### Task objective
Everything in the records below except the pictures must be written out exactly.

### Source material
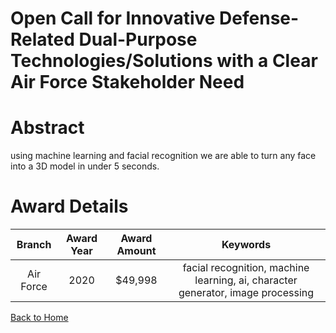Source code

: 
Open Call for Innovative Defense-Related Dual-Purpose Technologies/Solutions with a Clear Air Force Stakeholder Need
====================================================================================================================

# Abstract


using machine learning and facial recognition we are able to turn any face into a 3D model in under 5 seconds.  

# Award Details

|Branch|Award Year|Award Amount|Keywords|
| :---: | :---: | :---: | :---: |
|Air Force|2020|$49,998|facial recognition, machine learning, ai, character generator, image processing|
  
  


[Back to Home](https://github.com/chrischow/dod_sbir_awards/DJ/#1684)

### Response to this task
Source code

: 
Open Call for Innovative Defense-Related Dual-Purpose Technologies/Solutions with a Clear Air Force Stakeholder Need
====================================================================================================================

# Abstract


using machine learning and facial recognition we are able to turn any face into a 3D model in under 5 seconds.  

# Award Details

|Branch|Award Year|Award Amount|Keywords|
| :---: | :---: | :---: | :---: |
|Air Force|2020|$49,998|facial recognition, machine learning, ai, character generator, image processing|
  
  


[Back to Home](https://github.com/chrischow/dod_sbir_awards/DJ/#1684)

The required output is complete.